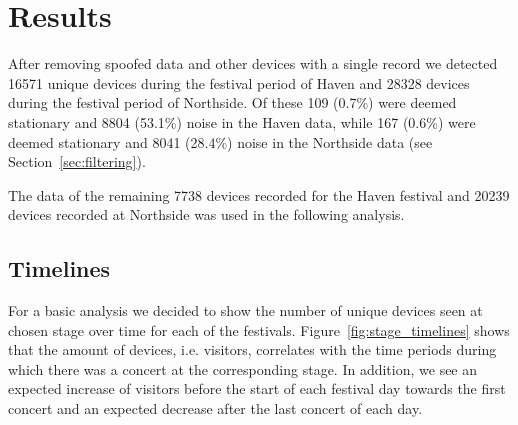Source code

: \section{Results} \label{results}
After removing spoofed data and other devices with a single record we detected 16571 unique devices during the festival period of Haven and 28328 devices during the festival period of Northside. Of these 109 (0.7\%) were deemed stationary and 8804 (53.1\%) noise in the Haven data, while 167 (0.6\%) were deemed stationary and 8041 (28.4\%) noise in the Northside data (see Section~\ref{sec:filtering}).

The data of the remaining 7738 devices recorded for the Haven festival and 20239 devices recorded at Northside was used in the following analysis.  

\subsection{Timelines}
For a basic analysis we decided to show the number of unique devices seen at chosen stage over time for each of the festivals. Figure~\ref{fig:stage_timelines} shows that the amount of devices, i.e. visitors, correlates with the time periods during which there was a concert at the corresponding stage. In addition, we see an expected increase of visitors before the start of each festival day towards the first concert and an expected decrease after the last concert of each day.

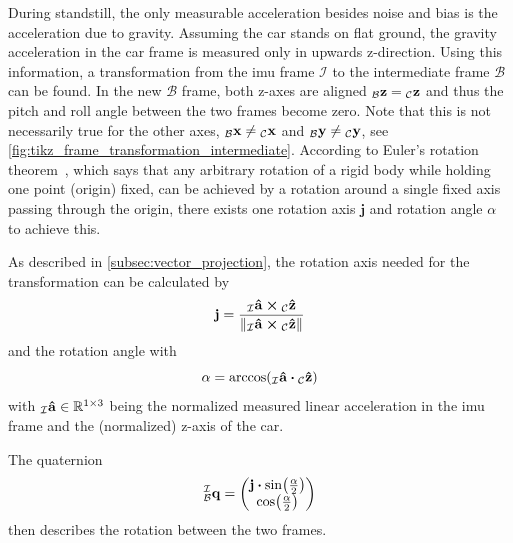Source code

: During standstill, the only measurable acceleration besides noise and bias is the acceleration due to gravity.
Assuming the car stands on flat ground, the gravity acceleration in the car frame is measured only in upwards z-direction.
Using this information, a transformation from the \gls{imu} frame $\mathcal{I}$ to the intermediate frame $\mathcal{B}$ can be found.
In the new $\mathcal{B}$ frame, both z-axes are aligned $\vincs{z}{b} = \vincs{z}{c}$ and thus the pitch and roll angle between the two frames become zero.
Note that this is not necessarily true for the other axes, $\vincs{x}{b}\neq\vincs{x}{c}$ and $\vincs{y}{b}\neq\vincs{y}{c}$, see \cref{fig:tikz_frame_transformation_intermediate}.
According to Euler's rotation theorem~\cite{Euler1776}, which says that any arbitrary rotation of a rigid body while holding one point (origin) fixed, can be achieved by a rotation around a single fixed axis passing through the origin, there exists one rotation axis $\mathbf{j}$ and rotation angle $\alpha$ to achieve this.

As described in \cref{subsec:vector_projection}, the rotation axis needed for the transformation can be calculated by
\begin{equation}
    \vb{j} = \frac{\vincs{\vu{a}}{i} \cp \vincs{\vu{z}}{c}}{\norm{\vincs{\vu{a}}{i} \cp \vincs{\vu{z}}{c}}}
\end{equation}
and the rotation angle with
\begin{equation}
    \alpha = \arccos(\vincs{\vu{a}}{i}\vdot \vincs{\vu{z}}{c})
\end{equation}
with $\vincs{\vu{a}}{i} \in \mathbb{R}^{1\times3}$ being the normalized measured linear acceleration in the \gls{imu} frame and  the (normalized) z-axis of the car.

The quaternion
\begin{equation}
    \qtf{i}{b} =
    \begin{pmatrix}
        \vb{j}\vdot\sin(\frac{\alpha}{2}) \\
        \cos(\frac{\alpha}{2})
    \end{pmatrix}
\end{equation}
then describes the rotation between the two frames.

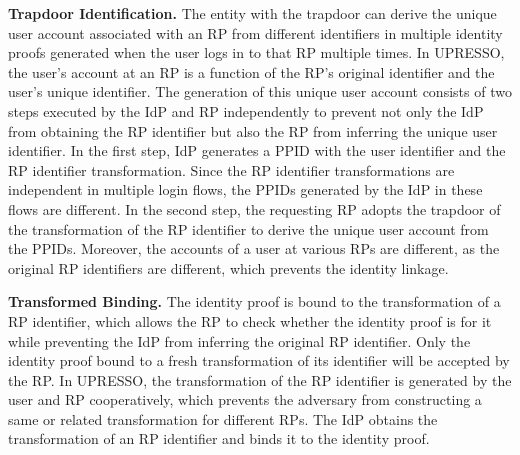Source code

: \vspace{1mm}\noindent \textbf{Trapdoor Identification.} The entity with the trapdoor can derive the unique user account associated with an RP from different identifiers in multiple identity proofs generated when the user logs in to that RP multiple times.
In UPRESSO, the user's account at an RP is a function of the RP's original identifier and the user's unique identifier.
The generation of this unique user account consists of two steps executed by the IdP and RP independently to prevent not only the IdP from obtaining the RP identifier but also the RP from inferring the unique user identifier.
In the first step, IdP generates a PPID with the user identifier and the RP identifier transformation. Since the RP identifier transformations are independent in multiple login flows, the PPIDs generated by the IdP in these flows are different.
In the second step, the requesting RP adopts the trapdoor of the transformation of the RP identifier to derive the unique user account from the PPIDs. Moreover, the accounts of a user at various RPs are different, as the original RP identifiers are different, which prevents the identity linkage.

\vspace{1mm}\noindent \textbf{Transformed Binding.}
The identity proof is bound to the transformation of a RP identifier, which allows the RP to check whether the identity proof is for it while preventing the IdP from inferring the original RP identifier. Only the identity proof bound to a fresh transformation of its identifier will be accepted by the RP.
In UPRESSO, the transformation of the RP identifier is generated by the user and RP cooperatively, which prevents the adversary from constructing a same or related transformation for different RPs. The IdP obtains the transformation of an RP identifier and binds it to the identity proof.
========================
• [Required work]: Copy all the records above exactly, but leave out the pictures.

• [Exercise output]:
Source code

: \section{Results} \label{results}
After removing spoofed data and other devices with a single record we detected 16571 unique devices during the festival period of Haven and 28328 devices during the festival period of Northside. Of these 109 (0.7\%) were deemed stationary and 8804 (53.1\%) noise in the Haven data, while 167 (0.6\%) were deemed stationary and 8041 (28.4\%) noise in the Northside data (see Section~\ref{sec:filtering}).

The data of the remaining 7738 devices recorded for the Haven festival and 20239 devices recorded at Northside was used in the following analysis.  

\subsection{Timelines}
For a basic analysis we decided to show the number of unique devices seen at chosen stage over time for each of the festivals. Figure~\ref{fig:stage_timelines} shows that the amount of devices, i.e. visitors, correlates with the time periods during which there was a concert at the corresponding stage. In addition, we see an expected increase of visitors before the start of each festival day towards the first concert and an expected decrease after the last concert of each day.

Source code

: During standstill, the only measurable acceleration besides noise and bias is the acceleration due to gravity.
Assuming the car stands on flat ground, the gravity acceleration in the car frame is measured only in upwards z-direction.
Using this information, a transformation from the \gls{imu} frame $\mathcal{I}$ to the intermediate frame $\mathcal{B}$ can be found.
In the new $\mathcal{B}$ frame, both z-axes are aligned $\vincs{z}{b} = \vincs{z}{c}$ and thus the pitch and roll angle between the two frames become zero.
Note that this is not necessarily true for the other axes, $\vincs{x}{b}\neq\vincs{x}{c}$ and $\vincs{y}{b}\neq\vincs{y}{c}$, see \cref{fig:tikz_frame_transformation_intermediate}.
According to Euler's rotation theorem~\cite{Euler1776}, which says that any arbitrary rotation of a rigid body while holding one point (origin) fixed, can be achieved by a rotation around a single fixed axis passing through the origin, there exists one rotation axis $\mathbf{j}$ and rotation angle $\alpha$ to achieve this.

As described in \cref{subsec:vector_projection}, the rotation axis needed for the transformation can be calculated by
\begin{equation}
    \vb{j} = \frac{\vincs{\vu{a}}{i} \cp \vincs{\vu{z}}{c}}{\norm{\vincs{\vu{a}}{i} \cp \vincs{\vu{z}}{c}}}
\end{equation}
and the rotation angle with
\begin{equation}
    \alpha = \arccos(\vincs{\vu{a}}{i}\vdot \vincs{\vu{z}}{c})
\end{equation}
with $\vincs{\vu{a}}{i} \in \mathbb{R}^{1\times3}$ being the normalized measured linear acceleration in the \gls{imu} frame and  the (normalized) z-axis of the car.

The quaternion
\begin{equation}
    \qtf{i}{b} =
    \begin{pmatrix}
        \vb{j}\vdot\sin(\frac{\alpha}{2}) \\
        \cos(\frac{\alpha}{2})
    \end{pmatrix}
\end{equation}
then describes the rotation between the two frames.

Source code

: \vspace{1mm}\noindent \textbf{Trapdoor Identification.} The entity with the trapdoor can derive the unique user account associated with an RP from different identifiers in multiple identity proofs generated when the user logs in to that RP multiple times.
In UPRESSO, the user's account at an RP is a function of the RP's original identifier and the user's unique identifier.
The generation of this unique user account consists of two steps executed by the IdP and RP independently to prevent not only the IdP from obtaining the RP identifier but also the RP from inferring the unique user identifier.
In the first step, IdP generates a PPID with the user identifier and the RP identifier transformation. Since the RP identifier transformations are independent in multiple login flows, the PPIDs generated by the IdP in these flows are different.
In the second step, the requesting RP adopts the trapdoor of the transformation of the RP identifier to derive the unique user account from the PPIDs. Moreover, the accounts of a user at various RPs are different, as the original RP identifiers are different, which prevents the identity linkage.

\vspace{1mm}\noindent \textbf{Transformed Binding.}
The identity proof is bound to the transformation of a RP identifier, which allows the RP to check whether the identity proof is for it while preventing the IdP from inferring the original RP identifier. Only the identity proof bound to a fresh transformation of its identifier will be accepted by the RP.
In UPRESSO, the transformation of the RP identifier is generated by the user and RP cooperatively, which prevents the adversary from constructing a same or related transformation for different RPs. The IdP obtains the transformation of an RP identifier and binds it to the identity proof.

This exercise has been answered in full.